We completed our tour through the forest with a two hour hike back to the drop off point. We rode back to Camp Kombo, and spent a bit of time at the camp doing laundry in the small stream. After we had thought our laundry was a clean as was possible to get by hand our guide laughed at our inefficiency and proceeded to show us how much cleaner they could be when someone who had mastered the skill took over. He had clearly perfected his technique when he showed us a white shirt that looked as it was new. In late afternoon, we went into the small town and bought bonbon (candy) to give to Baka children. The Baka community is the local tribe that lives in the forest, relying on the forest for everything they do, and moving their camp every few months to find more food. We will be visiting a small community in a few days.

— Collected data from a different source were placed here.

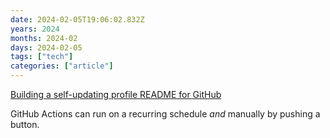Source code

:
 ```yaml
---
date: 2024-02-05T19:06:02.832Z
years: 2024
months: 2024-02
days: 2024-02-05
tags: ["tech"]
categories: ["article"]
---
```

[Building a self-updating profile README for GitHub](https://simonwillison.net/2020/Jul/10/self-updating-profile-readme/)

GitHub Actions can run on a recurring schedule *and* manually by pushing a button.
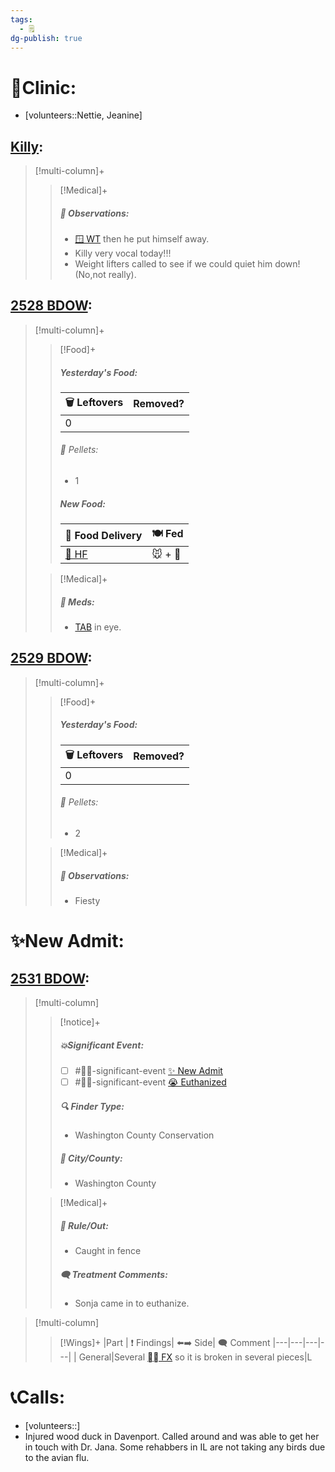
 ```yaml
---
tags:
  - 🗒️
dg-publish: true
---
```


# 🏥Clinic:
- [volunteers::Nettie, Jeanine]

## [Killy](../RARE%20Birds/Ed%20Birds/Killy.md):
> [!multi-column]+
>
>> [!Medical]+
>> ##### 🔭 Observations:
>> - [🪟 WT](../Admin/Codes/Window%20time.md) then he put himself away.
>> - Killy very vocal today!!!
>> 	- Weight lifters called to see if we could quiet him down! (No,not really).

## [2528 BDOW](../RARE%20Birds/2528%20BDOW.md):
> [!multi-column]+
>
>> [!Food]+
>>##### Yesterday's Food:
>> |🗑️ Leftovers| Removed?
>> |---|---|
>>|0|
>>
>>###### 💩 Pellets:
>>- 1
>>
>>##### New Food:
>> |🚚 Food Delivery| 🍽️ Fed|
>> |---|---|
>>|[🫱 HF](../Admin/Codes/Handfed.md)|🐭 + 💊|
>>
>
>> [!Medical]+
>>##### 💊 Meds:
>> - [TAB](../Admin/Codes/Medication/Triple%20Antibiotic.md) in eye.
>>

## [2529 BDOW](../RARE%20Birds/2529%20BDOW.md):
> [!multi-column]+
>
>> [!Food]+
>>##### Yesterday's Food:
>> |🗑️ Leftovers| Removed?
>> |---|---|
>>|0|
>>
>>###### 💩 Pellets:
>>- 2
>
>> [!Medical]+
>> ##### 🔭 Observations:
>> - Fiesty

# ✨New Admit:

## [2531 BDOW](../RARE%20Birds/2531%20BDOW.md):
> [!multi-column]
>
>> [!notice]+
>> ##### 💥Significant Event:
>> - [ ] #🦅💥-significant-event [✨ New Admit](../Admin/Codes/New%20Admit.md)
>> - [ ] #🦅💥-significant-event [😭 Euthanized](../Admin/Codes/Euthanized.md)
>>
>> ##### 🔍 Finder Type:
>> - Washington County Conservation
>>
>> ##### 🌆 City/County:
>> - Washington County
>>
>
>> [!Medical]+
>>##### 🥼 Rule/Out:
>>- Caught in fence
>>
>> ##### 🗨️ Treatment Comments:
>> - Sonja came in to euthanize.
>

> [!multi-column]
>> [!Wings]+
>>|Part | ❗ Findings| ⬅️➡️ Side| 🗨️ Comment
>>|---|---|---|---|
>>| General|Several [⛓️‍💥 FX](../Admin/Codes/Fracture.md) so it is broken in several pieces|L

# 📞Calls:
- [volunteers::]
- Injured wood duck in Davenport. Called around and was able to get her in touch with Dr. Jana. Some rehabbers in IL are not taking any birds due to the avian flu.

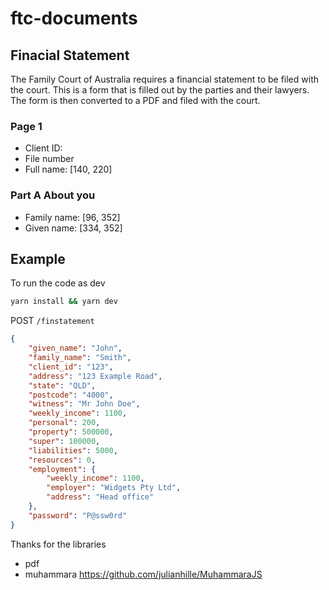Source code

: # ftc-documents

## Finacial Statement

The Family Court of Australia requires a financial statement to be filed with the court. This is a form that is filled out by the parties and their lawyers. The form is then converted to a PDF and filed with the court.

### Page 1
* Client ID:
* File number
* Full name: [140, 220]

### Part A About you
* Family name: [96, 352]
* Given name: [334, 352]

## Example

To run the code as dev

```bash
yarn install && yarn dev
```

POST `/finstatement`

```json
{
    "given_name": "John",
    "family_name": "Smith",
    "client_id": "123",
    "address": "123 Example Road",
    "state": "QLD",
    "postcode": "4000",
    "witness": "Mr John Doe",
    "weekly_income": 1100,
    "personal": 200,
    "property": 500000,
    "super": 100000,
    "liabilities": 5000,
    "resources": 0,
    "employment": {
        "weekly_income": 1100,
        "employer": "Widgets Pty Ltd",
        "address": "Head office"
    },
    "password": "P@ssw0rd"
}
```

Thanks for the libraries 
* pdf
* muhammara https://github.com/julianhille/MuhammaraJS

The next day, we set out for Djembe Camp. It’s about a four hour drive, deep in the heart of Lobeke National Park. This part of the forest was being logged until it became protected about fifty years back. We certainly noticed the trees were smaller than on our hike into Petite Savane and Djangui, which has never been logged (primary forest!). After driving on the normal dirt roads we turned onto what looked like a trail and then proceeded to drive for nearly 50 kilometers to the Camp. On the way we observed some men who live in the jungle trying to get as close to the gorillas as possible in an attempt to habituate them. Habituation programs have proven to be successful ways of allowing tourists and researchers to see gorillas. The gorillas are still wild but are more comfortable around humans and don’t run and scream when approached. Programs like this have shown to increase ecotourism and help bring desperately needed funds to the local communities. When the locals have a chance to prosper when the animals are safe and abundant they are less likely to engage in illegal poaching.
Another point of note on this trip was a stop to repair a damaged bridge. The WWF vehicle in front of us had brought some timber to make the repair. However the timber was not nearly enough. At that point they pulled out one of the largest chainsaws I have ever seen and proceeded to cut down a tree for additional support on the bridge. Ben quickly jumped in and began helping in the effort. Once the bridge was completed we all stood on the far side and waited for the driver alone to cross the span. After he did we all hopped back in and continued on. So I guess you can say we are metaphorically and literally building bridges in Africa.
The camp in Djembe sits along the Sangha River, which is the border between Cameroon and Congo. Across the river is part of Congo’s national park. Ben saw an elephant swim in the river from Congo to Cameroon; certainly they don’t know political boundaries. For this reason, Cameroon, Congo, and Central African Republic have created a trinational park to preserve these intact forests.
Within fifteen minutes of our hike into the forest, we saw two female gorillas and a baby. Really, I just saw a flash in the forest, they move so quickly! We also heard and saw the colobos, a type of primate which has a howl larger than the actual animal.